## Plain-text document sources

****

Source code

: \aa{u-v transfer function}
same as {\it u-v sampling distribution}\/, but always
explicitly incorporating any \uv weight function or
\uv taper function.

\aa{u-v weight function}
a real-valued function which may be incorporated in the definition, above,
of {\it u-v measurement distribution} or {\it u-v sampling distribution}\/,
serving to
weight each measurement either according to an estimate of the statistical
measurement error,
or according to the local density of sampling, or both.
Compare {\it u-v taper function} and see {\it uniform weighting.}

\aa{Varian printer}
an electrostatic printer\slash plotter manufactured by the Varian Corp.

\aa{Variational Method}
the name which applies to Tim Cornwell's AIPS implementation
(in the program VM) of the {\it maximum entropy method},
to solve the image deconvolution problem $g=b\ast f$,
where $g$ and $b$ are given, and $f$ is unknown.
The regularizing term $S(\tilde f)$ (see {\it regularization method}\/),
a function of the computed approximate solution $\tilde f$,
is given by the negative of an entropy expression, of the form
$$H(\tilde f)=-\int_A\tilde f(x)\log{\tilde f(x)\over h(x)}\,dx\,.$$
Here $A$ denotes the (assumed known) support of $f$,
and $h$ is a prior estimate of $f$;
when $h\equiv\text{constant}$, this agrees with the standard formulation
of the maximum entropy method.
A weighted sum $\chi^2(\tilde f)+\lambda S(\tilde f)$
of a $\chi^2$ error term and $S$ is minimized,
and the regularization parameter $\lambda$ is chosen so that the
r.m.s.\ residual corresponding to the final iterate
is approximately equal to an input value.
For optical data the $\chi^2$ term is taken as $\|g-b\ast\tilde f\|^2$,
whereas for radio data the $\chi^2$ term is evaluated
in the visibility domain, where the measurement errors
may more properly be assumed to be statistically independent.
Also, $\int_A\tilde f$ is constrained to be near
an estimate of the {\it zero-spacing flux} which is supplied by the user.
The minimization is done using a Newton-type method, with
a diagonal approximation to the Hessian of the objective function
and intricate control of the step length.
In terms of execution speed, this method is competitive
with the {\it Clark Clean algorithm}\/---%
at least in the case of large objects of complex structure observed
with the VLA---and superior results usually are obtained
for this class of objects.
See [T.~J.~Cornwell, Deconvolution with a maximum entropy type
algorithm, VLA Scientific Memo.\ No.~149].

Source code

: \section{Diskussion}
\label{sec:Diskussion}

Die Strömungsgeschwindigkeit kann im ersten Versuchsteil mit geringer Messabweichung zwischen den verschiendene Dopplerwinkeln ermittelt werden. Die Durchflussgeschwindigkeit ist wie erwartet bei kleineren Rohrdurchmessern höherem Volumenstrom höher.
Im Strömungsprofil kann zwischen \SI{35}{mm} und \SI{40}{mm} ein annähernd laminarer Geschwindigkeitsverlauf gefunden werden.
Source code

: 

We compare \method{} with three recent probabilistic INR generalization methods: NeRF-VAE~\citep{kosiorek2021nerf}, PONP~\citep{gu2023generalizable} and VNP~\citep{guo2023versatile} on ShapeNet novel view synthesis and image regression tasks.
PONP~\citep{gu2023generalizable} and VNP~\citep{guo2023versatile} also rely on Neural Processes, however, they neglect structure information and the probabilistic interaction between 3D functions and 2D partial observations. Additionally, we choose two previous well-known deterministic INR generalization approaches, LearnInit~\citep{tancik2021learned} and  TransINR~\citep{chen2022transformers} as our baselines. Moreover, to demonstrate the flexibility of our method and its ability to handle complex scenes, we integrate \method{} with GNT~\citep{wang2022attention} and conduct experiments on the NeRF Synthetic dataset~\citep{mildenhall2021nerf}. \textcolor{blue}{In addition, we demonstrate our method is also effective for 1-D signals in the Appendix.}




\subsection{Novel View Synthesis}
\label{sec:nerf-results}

****

## Exercise brief
Working through the records above, copy each line in which "label" is found.

## Task result
\label{sec:Diskussion}
\label{sec:nerf-results}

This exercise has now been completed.